How to use the calculator
Enter your body weight and select your typical activity level, and a daily fluid target appears immediately, adjusted upward for anyone who exercises regularly to account for the additional losses through sweat. Treat the figure as a sensible starting point rather than a strict prescription, and adjust it further for climate, health conditions or specific medical advice, since this calculator cannot know those individual circumstances.
Building the habit without obsessing over it
For most people, meeting a daily water target is less about precise measurement and more about building a few reliable habits: keeping a water bottle within reach through the day, drinking a glass with each meal, and having water ready before and after exercise rather than only reaching for it once thirst is already noticeable. A rough target from a calculator like this one is most useful as a benchmark to check against occasionally — comparing how much you actually drank on a typical day to the recommendation — rather than something to track to the millilitre every single day.
Signs your target might need adjusting
Beyond urine colour, a few other everyday signals suggest your current intake may not match your body's needs: persistent headaches or fatigue that improve after drinking more water, unusually dark or infrequent urination, dry mouth or lips that recur through the day, or feeling thirsty shortly after already having a drink. None of these are diagnostic on their own, but taken together with a sensible baseline target from this calculator, they give you a practical, low-effort way to notice when your intake has drifted below what your body actually needs on a given day.
Private and instant
The calculation runs entirely in your browser, so the recommendation appears instantly and none of your personal weight or activity information is ever sent to a server, logged or shared. It works offline once loaded and keeps no history of anything you enter between visits, so you can check your target as often as you like with total privacy.
Water intake FAQ
- How is the water intake calculated?
- The calculator uses approximately 35 ml per kilogram of body weight as a baseline, then adjusts upward for activity level. Athletes and highly active people typically need significantly more because of sweat losses.

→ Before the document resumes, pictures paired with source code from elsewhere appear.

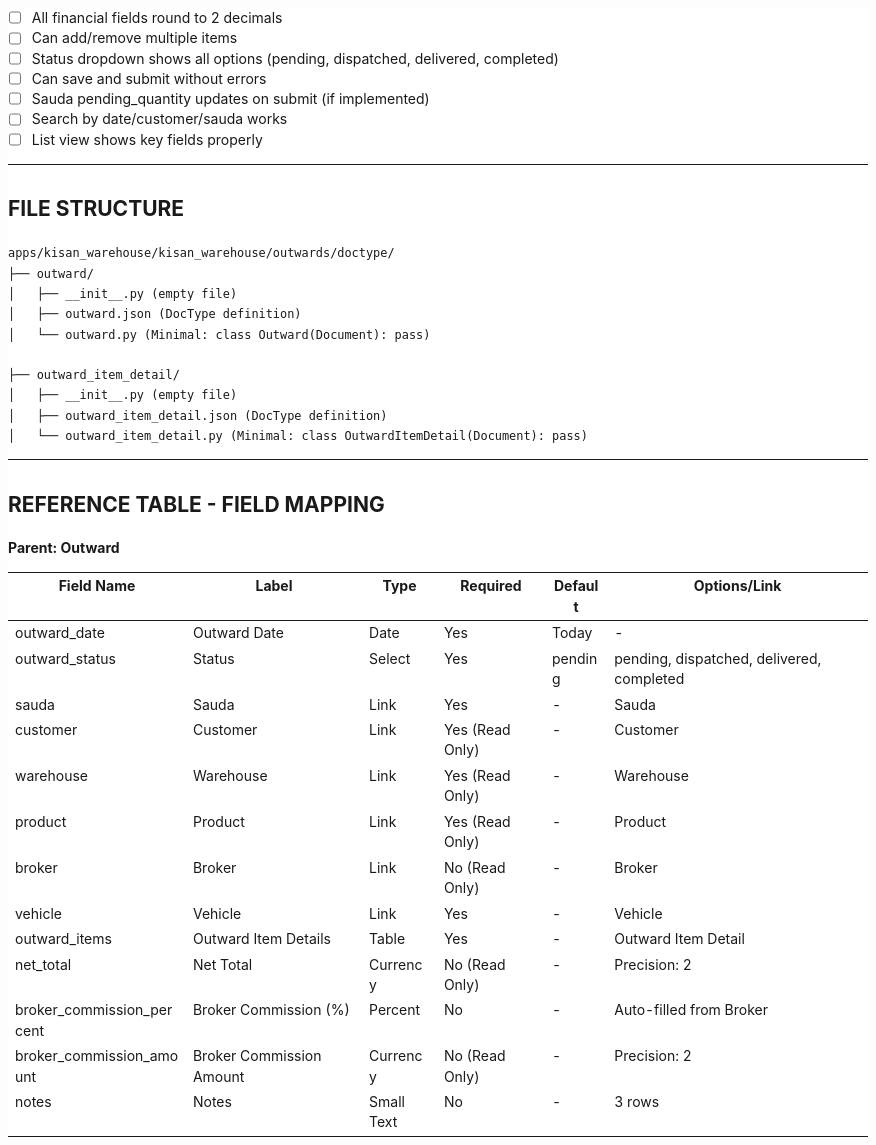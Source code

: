 - [ ] All financial fields round to 2 decimals
- [ ] Can add/remove multiple items
- [ ] Status dropdown shows all options (pending, dispatched, delivered, completed)
- [ ] Can save and submit without errors
- [ ] Sauda pending_quantity updates on submit (if implemented)
- [ ] Search by date/customer/sauda works
- [ ] List view shows key fields properly

---

## **FILE STRUCTURE**

```
apps/kisan_warehouse/kisan_warehouse/outwards/doctype/
├── outward/
│   ├── __init__.py (empty file)
│   ├── outward.json (DocType definition)
│   └── outward.py (Minimal: class Outward(Document): pass)

├── outward_item_detail/
│   ├── __init__.py (empty file)
│   ├── outward_item_detail.json (DocType definition)
│   └── outward_item_detail.py (Minimal: class OutwardItemDetail(Document): pass)
```

---

## **REFERENCE TABLE - FIELD MAPPING**

**Parent: Outward**

| Field Name | Label | Type | Required | Default | Options/Link |
|------------|-------|------|----------|---------|--------------|
| outward_date | Outward Date | Date | Yes | Today | - |
| outward_status | Status | Select | Yes | pending | pending, dispatched, delivered, completed |
| sauda | Sauda | Link | Yes | - | Sauda |
| customer | Customer | Link | Yes (Read Only) | - | Customer |
| warehouse | Warehouse | Link | Yes (Read Only) | - | Warehouse |
| product | Product | Link | Yes (Read Only) | - | Product |
| broker | Broker | Link | No (Read Only) | - | Broker |
| vehicle | Vehicle | Link | Yes | - | Vehicle |
| outward_items | Outward Item Details | Table | Yes | - | Outward Item Detail |
| net_total | Net Total | Currency | No (Read Only) | - | Precision: 2 |
| broker_commission_percent | Broker Commission (%) | Percent | No | - | Auto-filled from Broker |
| broker_commission_amount | Broker Commission Amount | Currency | No (Read Only) | - | Precision: 2 |
| notes | Notes | Small Text | No | - | 3 rows |
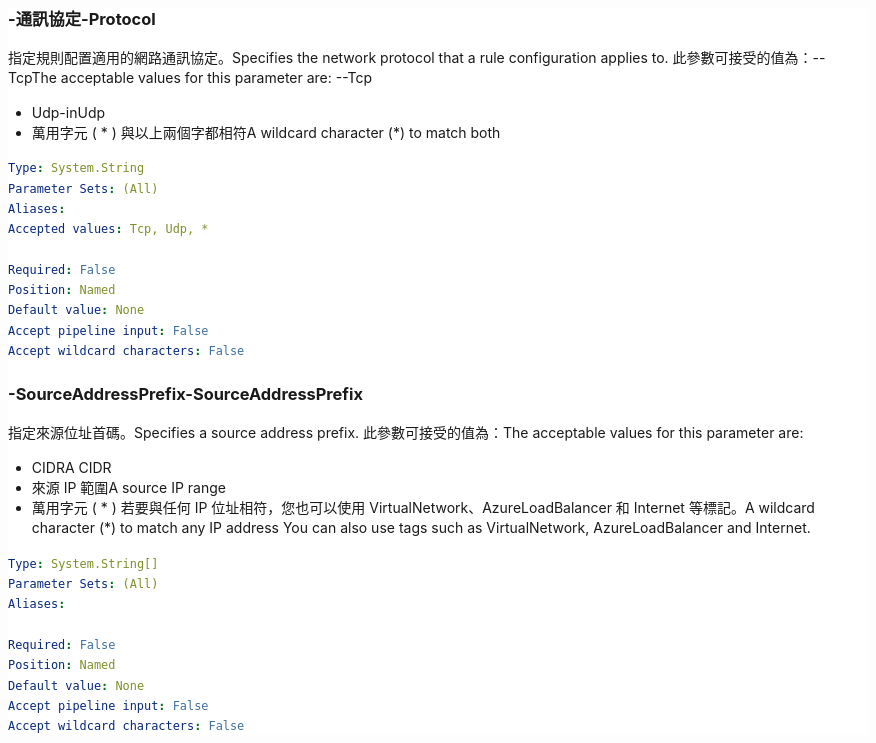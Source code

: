 ### <span data-ttu-id="f2b4b-153">-通訊協定</span><span class="sxs-lookup"><span data-stu-id="f2b4b-153">-Protocol</span></span>
<span data-ttu-id="f2b4b-154">指定規則配置適用的網路通訊協定。</span><span class="sxs-lookup"><span data-stu-id="f2b4b-154">Specifies the network protocol that a rule configuration applies to.</span></span>
<span data-ttu-id="f2b4b-155">此參數可接受的值為：--Tcp</span><span class="sxs-lookup"><span data-stu-id="f2b4b-155">The acceptable values for this parameter are: --Tcp</span></span>
- <span data-ttu-id="f2b4b-156">Udp-in</span><span class="sxs-lookup"><span data-stu-id="f2b4b-156">Udp</span></span>
- <span data-ttu-id="f2b4b-157">萬用字元 ( \* ) 與以上兩個字都相符</span><span class="sxs-lookup"><span data-stu-id="f2b4b-157">A wildcard character (\*) to match both</span></span>

```yaml
Type: System.String
Parameter Sets: (All)
Aliases:
Accepted values: Tcp, Udp, *

Required: False
Position: Named
Default value: None
Accept pipeline input: False
Accept wildcard characters: False
```

### <span data-ttu-id="f2b4b-158">-SourceAddressPrefix</span><span class="sxs-lookup"><span data-stu-id="f2b4b-158">-SourceAddressPrefix</span></span>
<span data-ttu-id="f2b4b-159">指定來源位址首碼。</span><span class="sxs-lookup"><span data-stu-id="f2b4b-159">Specifies a source address prefix.</span></span>
<span data-ttu-id="f2b4b-160">此參數可接受的值為：</span><span class="sxs-lookup"><span data-stu-id="f2b4b-160">The acceptable values for this parameter are:</span></span>
- <span data-ttu-id="f2b4b-161">CIDR</span><span class="sxs-lookup"><span data-stu-id="f2b4b-161">A CIDR</span></span>
- <span data-ttu-id="f2b4b-162">來源 IP 範圍</span><span class="sxs-lookup"><span data-stu-id="f2b4b-162">A source IP range</span></span>
- <span data-ttu-id="f2b4b-163">萬用字元 ( \* ) 若要與任何 IP 位址相符，您也可以使用 VirtualNetwork、AzureLoadBalancer 和 Internet 等標記。</span><span class="sxs-lookup"><span data-stu-id="f2b4b-163">A wildcard character (\*) to match any IP address You can also use tags such as VirtualNetwork, AzureLoadBalancer and Internet.</span></span>

```yaml
Type: System.String[]
Parameter Sets: (All)
Aliases:

Required: False
Position: Named
Default value: None
Accept pipeline input: False
Accept wildcard characters: False
```

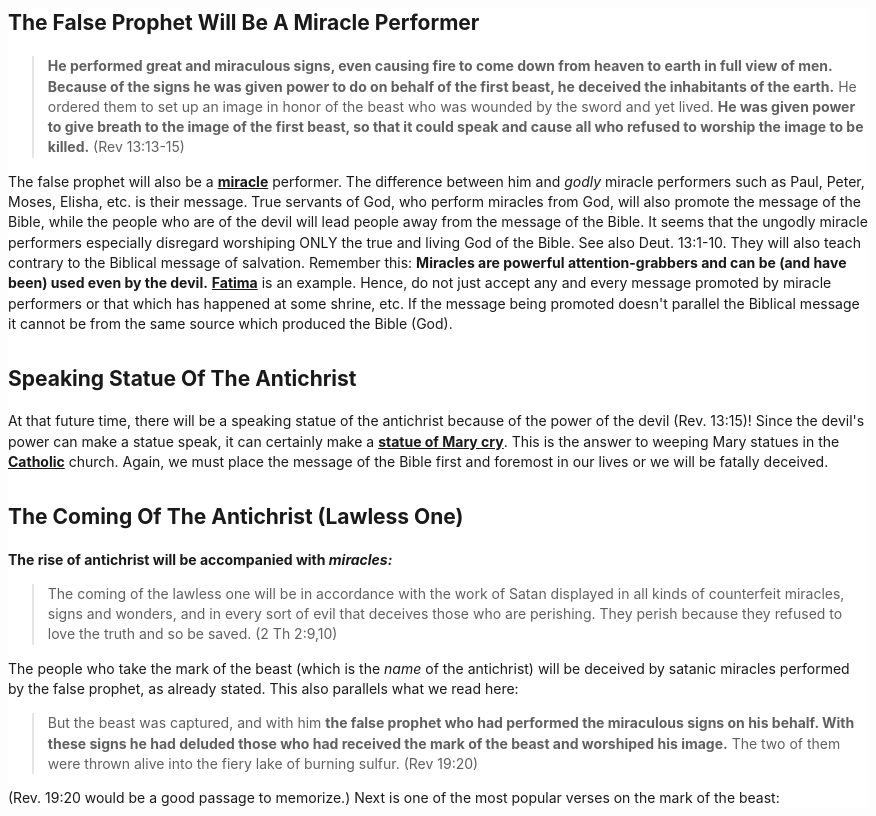 

## The False Prophet Will Be A Miracle Performer

> **He performed great and miraculous signs, even causing fire to come down from heaven to earth in full view of men. Because of the signs he was given power to do on behalf of the first beast, he deceived the inhabitants of the earth.** He ordered them to set up an image in honor of the beast who was wounded by the sword and yet lived. **He was given power to give breath to the image of the first beast, so that it could speak and cause all who refused to worship the image to be killed.** (Rev 13:13-15)

The false prophet will also be a **[miracle](http://gesundelehre.tk/forwarder.php?url=http://www.evangelicaloutreach.org/miracles.html)** performer. The difference between him and _godly_ miracle performers such as Paul, Peter, Moses, Elisha, etc. is their message. True servants of God, who perform miracles from God, will also promote the message of the Bible, while the people who are of the devil will lead people away from the message of the Bible. It seems that the ungodly miracle performers especially disregard worshiping ONLY the true and living God of the Bible. See also Deut. 13:1-10\. They will also teach contrary to the Biblical message of salvation. Remember this: **Miracles are powerful attention-grabbers and can be (and have been) used even by the devil.** **[Fatima](http://gesundelehre.tk/forwarder.php?url=http://www.evangelicaloutreach.org/fatima.html)** is an example. Hence, do not just accept any and every message promoted by miracle performers or that which has happened at some shrine, etc. If the message being promoted doesn't parallel the Biblical message it cannot be from the same source which produced the Bible (God).



## Speaking Statue Of The Antichrist

At that future time, there will be a speaking statue of the antichrist because of the power of the devil (Rev. 13:15)! Since the devil's power can make a statue speak, it can certainly make a **[statue of Mary cry](http://gesundelehre.tk/forwarder.php?url=http://www.evangelicaloutreach.org/weepingmarystatues.htm)**. This is the answer to weeping Mary statues in the **[Catholic](http://gesundelehre.tk/forwarder.php?url=http://www.evangelicaloutreach.org/catholic.html)** church. Again, we must place the message of the Bible first and foremost in our lives or we will be fatally deceived.



## The Coming Of The Antichrist (Lawless One)

**The rise of antichrist will be accompanied with _miracles:_**

> The coming of the lawless one will be in accordance with the work of Satan displayed in all kinds of counterfeit miracles, signs and wonders, and in every sort of evil that deceives those who are perishing. They perish because they refused to love the truth and so be saved. (2 Th 2:9,10)

The people who take the mark of the beast (which is the _name_ of the antichrist) will be deceived by satanic miracles performed by the false prophet, as already stated. This also parallels what we read here:

> But the beast was captured, and with him **the false prophet who had performed the miraculous signs on his behalf. With these signs he had deluded those who had received the mark of the beast and worshiped his image.** The two of them were thrown alive into the fiery lake of burning sulfur. (Rev 19:20)

(Rev. 19:20 would be a good passage to memorize.) Next is one of the most popular verses on the mark of the beast:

- Does coffee or tea count?
- Despite being mild diuretics, research shows that habitual consumption of caffeinated drinks still contributes to daily fluid intake. However, plain water is the most efficient way to stay hydrated.
- Should I drink more in hot weather?
- Yes. The calculator gives a baseline recommendation for normal conditions. In hot weather, during illness with fever, or at high altitude, your hydration needs increase. Drink to thirst and pay attention to urine colour — pale yellow is ideal.